A cut-price supermarket chain in Australia offering a $108,000 starting salary to university graduates has prompted further concern over the increasing wage gap between New Zealand and its neighbouring economic powerhouse.
Along with the attractive salary, the German-owned Aldi supermarket chain would provide 200 Aussie graduates with a company car and five weeks of annual leave.
The salary being offered by Aldi is well above the Australian average of $60,509 a year for all employees, based on Australian Bureau of Statistics figures.
According to Statistics New Zealand the 2009 average income for all Kiwi employees was $35,360.

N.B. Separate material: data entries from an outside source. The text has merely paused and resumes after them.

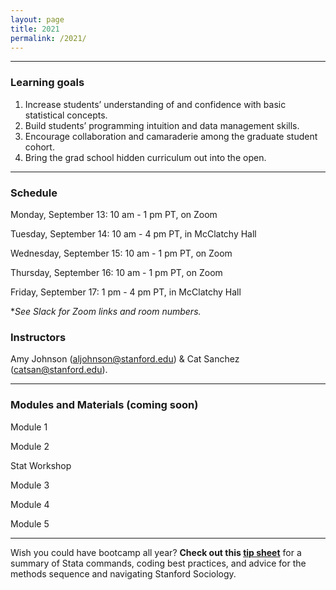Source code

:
 ```yaml
---
layout: page
title: 2021
permalink: /2021/
---
```


---
### Learning goals

1. Increase students’ understanding of and confidence with basic statistical concepts.
2. Build students’ programming intuition and data management skills.
3. Encourage collaboration and camaraderie among the graduate student cohort.
4. Bring the grad school hidden curriculum out into the open.

---
### Schedule
Monday, September 13: 10 am - 1 pm PT, on Zoom 

Tuesday, September 14: 10 am - 4 pm PT, in McClatchy Hall 

Wednesday, September 15: 10 am - 1 pm PT, on Zoom 

Thursday, September 16: 10  am - 1 pm PT, on Zoom 

Friday, September 17: 1 pm - 4 pm PT, in McClatchy Hall 

**See Slack for Zoom links and room numbers.*

### Instructors
Amy Johnson (aljohnson@stanford.edu) & Cat Sanchez (catsan@stanford.edu).

---
### Modules and Materials (coming soon) 
Module 1 

Module 2 

Stat Workshop 

Module 3 

Module 4 

Module 5 

---
Wish you could have bootcamp all year? **Check out this [tip sheet](https://docs.google.com/document/d/1Vq7agXso7AfIsLxmHMkUNYp_J6rcivfqiQKHzrea_Jg/edit)** for a summary of Stata commands, coding best practices, and advice for the methods sequence and navigating Stanford Sociology.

According to the Government's careers website, graduate solicitors in New Zealand earned between $32,000 and $45,000 a year, and qualified surgeons working for a District Health Board earned between $128,595 and $195,441 annually.
Both Foodstuffs and Progressive Enterprises, which together operate all the major supermarket brands in New Zealand, would not reveal the salaries they paid to university graduates.

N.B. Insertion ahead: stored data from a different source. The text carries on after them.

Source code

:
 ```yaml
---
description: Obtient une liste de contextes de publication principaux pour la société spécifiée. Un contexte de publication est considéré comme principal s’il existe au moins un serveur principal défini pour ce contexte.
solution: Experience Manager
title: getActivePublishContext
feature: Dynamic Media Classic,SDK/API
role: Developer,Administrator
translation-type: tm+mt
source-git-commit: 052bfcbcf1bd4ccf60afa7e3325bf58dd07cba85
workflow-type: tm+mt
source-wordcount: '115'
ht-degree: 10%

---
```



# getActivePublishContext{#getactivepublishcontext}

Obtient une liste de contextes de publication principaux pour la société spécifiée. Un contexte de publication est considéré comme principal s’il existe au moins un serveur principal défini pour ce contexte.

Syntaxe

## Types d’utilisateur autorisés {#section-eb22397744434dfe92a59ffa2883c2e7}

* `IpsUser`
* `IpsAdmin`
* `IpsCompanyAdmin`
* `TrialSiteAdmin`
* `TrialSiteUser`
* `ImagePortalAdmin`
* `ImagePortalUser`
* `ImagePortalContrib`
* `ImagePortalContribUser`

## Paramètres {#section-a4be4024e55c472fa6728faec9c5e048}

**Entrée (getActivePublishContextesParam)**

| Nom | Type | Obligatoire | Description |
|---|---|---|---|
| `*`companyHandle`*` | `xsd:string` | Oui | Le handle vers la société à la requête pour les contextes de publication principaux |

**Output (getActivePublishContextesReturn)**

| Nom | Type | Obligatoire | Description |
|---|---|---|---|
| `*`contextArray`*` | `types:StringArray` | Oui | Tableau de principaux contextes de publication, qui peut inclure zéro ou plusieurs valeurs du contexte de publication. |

"Foodstuffs offers salaries that are in line with New Zealand pay rates as well as numerous associated training and development programmes," said Murray Jordan, managing director designate for Foodstuffs.
A spokesman for Progressive Enterprises said the company would not comment on the graduate package being offered by Aldi as it "was not relevant" to New Zealand.
Don Brash, chairman of the 2025 Taskforce, the Government-appointed group charged with closing the wage gap between Australia and New Zealand over the next 15 years, said the salary offered by Aldi was "an enormous figure".
"All these stories point to the fact that there is now a very large gap between incomes in Australia and incomes in New Zealand for doing similar jobs, and that gap is sucking New Zealanders across the Tasman.
"We can't afford to let that gap keep growing, in fact, we can't afford to let it get as big as it is now because it will ultimately destroy New Zealand society," he said.
Brash said the only way to close the wage gap was to increase productivity and growth in New Zealand.
Aldi's managing director of the Prestons region, David Zalunardo, said the supermarket chain was looking for educated and enthusiastic staff, who would be rewarded for their hard work and initiative.
"Members of Aldi's graduate programme are assigned mentors who guide them through all responsibilities, including recruitment, planning and origination for a group of Aldi stores," he said.
In 2005 it was expected that Aldi supermarket's would to soon enter the New Zealand market when the company filed more than 100 applications to trademark its brands in New Zealand, but it never arrived.
It was hoped Aldi's arrival would break the so-called "duopoly" Foodstuffs and Progressive Enterprises hold over the New Zealand supermarket trade.